L’auto di proprietà resta un must. Brand cinesi in crescita

Nonostante un quadro economico globale incerto, il settore automotive sembra godere di una rinnovata fiducia dei consumatori. Mentre le vendite complessive nel 2024 hanno accusato una flessione a causa di fattori come l’inflazione e gli alti tassi d’interesse, i consumatori (particolarmente in Asia) esprimono un forte interesse per il futuro dell’auto, inclusi i veicoli elettrici (Ev). E manifestano maggiore fiducia e disponibilità ad acquistare. Non solo. La fotografia scattata dal Global Automotive Outlook 2024 di Simon-Kucher (società tedesca di consulenza globale), che ha coinvolto oltre 7mila consumatori in 15 Paesi, evidenzia che il 68% degli intervistati considera ancora il possesso dell’auto un elemento importante nella propria vita.

A cosa è legato il futuro dell’industria?

«Il prezzo – osserva Francesco Fiorese, partner e responsabile dell’ufficio di Milano di Simon-Kucher – resta in ogni caso un aspetto primario ed il budget preso in considerazione per l’acquisto è in calo: si può inferire che i consumatori si attendano auto con migliore value-for-money sia al momento dell’acquisto, ma anche poi in fase di utilizzo. Dalla manutenzione all’efficienza nei consumi». Dal lato dei produttori la rimodulazione della gamma punta a offrire «Ev più piccoli come strumento chiave per accelerare l’adozione dell’elettrico», mentre «il taglio di alcuni modelli termici, almeno in Europa, va letto in funzione del raggiungimento degli obiettivi di emissioni prescritti dalla Ue», chiarisce Fiorese. L’aspetto cruciale, per il futuro dell’industria, è legato proprio all’interesse per i veicoli elettrici: secondo l’Outlook sembra aver raggiunto un punto di equilibrio, con oltre il 60% degli intervistati (soprattutto giovani e consumatori asiatici) che li vede come il futuro, ma si aspetta una coesistenza di un decennio con le altre motorizzazioni.
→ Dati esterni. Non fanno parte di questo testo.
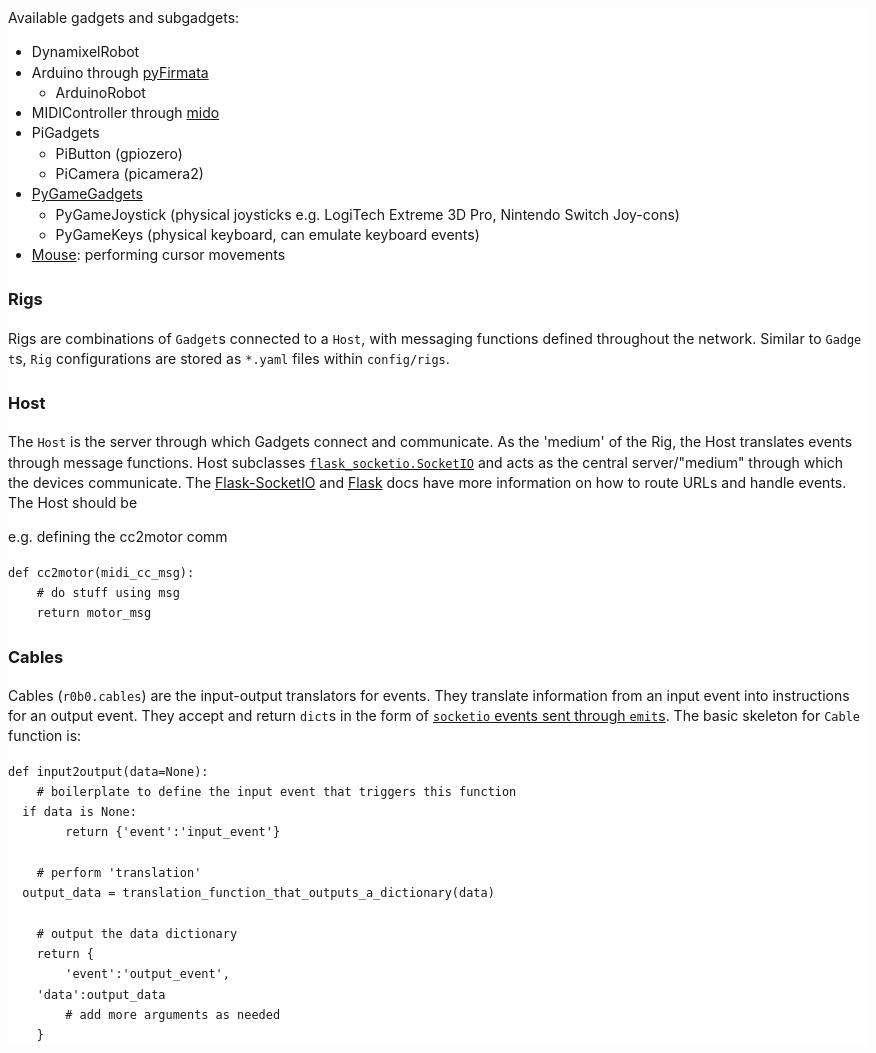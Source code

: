 Available gadgets and subgadgets:
- DynamixelRobot
- Arduino through [pyFirmata](https://github.com/tino/pyFirmata)
  - ArduinoRobot
- MIDIController through [mido](https://mido.readthedocs.io/en/latest/)
- PiGadgets
  - PiButton (gpiozero)
  - PiCamera (picamera2)
- [PyGameGadgets](https://www.pygame.org/docs/)
  - PyGameJoystick (physical joysticks e.g. LogiTech Extreme 3D Pro, Nintendo Switch Joy-cons)
  - PyGameKeys (physical keyboard, can emulate keyboard events)
- [Mouse](https://github.com/boppreh/mouse): performing cursor movements


### Rigs
Rigs are combinations of `Gadget`s connected to a `Host`, with messaging functions defined throughout the network.
Similar to `Gadget`s, `Rig` configurations are stored as `*.yaml` files within `config/rigs`.

### Host
The `Host` is the server through which Gadgets connect and communicate.
As the 'medium' of the Rig, the Host translates events through message functions.
Host subclasses [`flask_socketio.SocketIO`](https://flask-socketio.readthedocs.io/en/latest/getting_started.html#initialization) and acts as the central server/"medium" through which the devices communicate.
The [Flask-SocketIO](https://flask-socketio.readthedocs.io/en/latest/getting_started.html#initialization) and [Flask](https://flask.palletsprojects.com) docs have more information on how to route URLs and handle events.
The Host should be

e.g. defining the cc2motor comm
```
def cc2motor(midi_cc_msg):
	# do stuff using msg
	return motor_msg
```

### Cables
Cables (`r0b0.cables`) are the input-output translators for events.
They translate information from an input event into instructions for an output event.
They accept and return `dict`s in the form of [`socketio` events sent through `emit`s](https://python-socketio.readthedocs.io/en/latest/client.html#emitting-events).
The basic skeleton for `Cable` function is:

```
def input2output(data=None):
	# boilerplate to define the input event that triggers this function
  if data is None:
		return {'event':'input_event'}

	# perform 'translation'
  output_data = translation_function_that_outputs_a_dictionary(data)

	# output the data dictionary
	return {
		'event':'output_event',
    'data':output_data
		# add more arguments as needed
	}
```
In questo contesto, il fenomeno del momento è l’ascesa dell’auto elettrica cinese, che guadagna rapidamente terreno in molte parti del mondo, dal Sud-Est asiatico al Medio Oriente ad alcuni Paesi europei, Norvegia in testa. Nel complesso, l’intenzione di comprare un Ev varia significativamente da paese a paese. I mercati con la maggiore propensione all’acquisto sono Cina (89%), India (82%) ed Emirati Arabi Uniti (81%). L’Italia in un anno è scesa dal 57% al 51%. Anche se il 62% degli italiani prende in considerazione l’acquisto di un Ev cinese, contro una media globale del 55% (+8% sul 2023).

Per i produttori cinesi la strada non sarà in discesa

«I produttori cinesi hanno avuto una grossa crescita in Europa grazie ad una politica molto aggressiva. Tuttavia non si profila una strada in discesa». Da una parte c’è la spada di Damocle dei dazi, dall’altra la risposta dei «produttori già affermati». Quanto all’Italia, «la crescente disponibilità all’acquisto di veicoli cinesi, in particolare tra i giovani, è un fenomeno interessante». Anche se «il contesto attuale è caratterizzato da preoccupazioni legate agli incentivi, ai prezzi e ai costi di ricarica, che possono influenzare la decisione di acquisto». In sintesi, «l’aumento dell’interesse per i veicoli cinesi è evidente, ma ci sono ancora barriere significative da superare, in Italia. La strategia di penetrazione di alcuni produttori è ambiziosa e potenzialmente realizzabile, ma richiede un approccio strategico e investimenti sostanziali per affrontare un mercato europeo complesso e competitivo».

Sostenibilità e barriere culturali

Infine, il tema della sostenibilità scala posizioni. La transizione verso l’elettrico è vista, soprattutto dai più giovani e nei mercati asiatici, come una delle soluzioni più efficaci. Ma anche le forme alternative alla proprietà, come leasing e abbonamenti, stanno guadagnando terreno nei mercati occidentali. Un interesse alimentato proprio da fattori come sostenibilità, flessibilità e innovazione nelle infrastrutture. «Ma le aziende e le città – conclude Fiorese – dovranno lavorare per superare le barriere culturali e psicologiche che ancora influenzano le decisioni di mobilità».